U.S. Bancorp (USB) supported $202 million of tax-credit-based financing in the southeastern United States last year, more than doubling its community development financing from the previous year.
U.S. Bancorp Community Development Corporation, the $13.6 billion-asset subsidiary of Minneapolis company, specializes in state and federal tax credit supported community development financing. Its work funds the rehabilitation of historic buildings, construction of affordable and market-rate homes and small business development in underserved communities in Alabama, Florida, Georgia, Louisiana and Mississippi, the bank said in a press release.
The tax credits it receives are designed to make it more attractive for the bank to finance community development or clean energy projects. Tax credits are more attractive than tax deductions as they offer investors a dollar-for-dollar reduction in federal income tax, while a tax deduction only provides a reduction in taxable income.
Examples include the Low Income Housing Tax Credit, a dollar-for-dollar tax credit for affordable housing investments created under the Tax Reform Act of 1986 to promote the use of private equity investments in affordable housing development projects. That tax credit has reportedly helped in the development of nearly 90% of all affordable rental housing in the United States.
Clean energy financing incentives include a 30% investment tax credit for projects that replace traditional energy sources with solar energy generators through 2016.
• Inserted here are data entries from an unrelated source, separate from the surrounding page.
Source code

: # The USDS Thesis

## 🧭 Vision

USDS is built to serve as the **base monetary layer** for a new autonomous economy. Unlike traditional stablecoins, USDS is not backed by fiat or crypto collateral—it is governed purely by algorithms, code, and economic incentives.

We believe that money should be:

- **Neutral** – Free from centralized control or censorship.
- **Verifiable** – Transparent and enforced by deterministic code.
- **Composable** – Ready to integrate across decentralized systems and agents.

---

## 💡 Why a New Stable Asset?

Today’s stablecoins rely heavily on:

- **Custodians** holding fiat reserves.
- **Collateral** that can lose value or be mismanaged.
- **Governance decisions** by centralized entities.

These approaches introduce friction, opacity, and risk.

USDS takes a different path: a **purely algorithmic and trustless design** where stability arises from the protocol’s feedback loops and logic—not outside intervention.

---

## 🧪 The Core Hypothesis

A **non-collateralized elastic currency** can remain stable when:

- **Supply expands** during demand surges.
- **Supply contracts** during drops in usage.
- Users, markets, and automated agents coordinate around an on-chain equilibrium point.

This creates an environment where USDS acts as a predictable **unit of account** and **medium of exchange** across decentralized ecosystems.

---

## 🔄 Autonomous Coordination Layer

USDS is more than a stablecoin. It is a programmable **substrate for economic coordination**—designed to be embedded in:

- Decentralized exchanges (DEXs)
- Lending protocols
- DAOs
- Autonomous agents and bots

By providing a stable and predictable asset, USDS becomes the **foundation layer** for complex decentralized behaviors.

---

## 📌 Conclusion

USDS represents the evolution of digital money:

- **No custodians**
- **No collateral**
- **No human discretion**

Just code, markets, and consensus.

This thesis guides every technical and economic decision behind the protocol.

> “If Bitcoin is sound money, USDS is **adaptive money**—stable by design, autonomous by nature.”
U.S. Bancorp projects in 2013 included a combined $47 million in tax-credit financing for developments in Florida, such as a 94-unit affordable multifamily apartment complex in Miami, and a 112-unit senior affordable housing apartment building in Fort Lauderdale. In Louisiana more than $22 million in tax credits supported the rehabilitation of an office tower in the Central Business District of New Orleans that had been vacant since Hurricane Katrina. In Alabama, part of the tax credits helped renovate a vacant facility in rural Selma that helped create 175 permanent jobs.
The bank will continue to look for new investment opportunities "that promote economic vibrancy in urban and rural areas," said Zack Boyers, chief executive officer for U.S. Bancorp Community Development Corporation in a news release.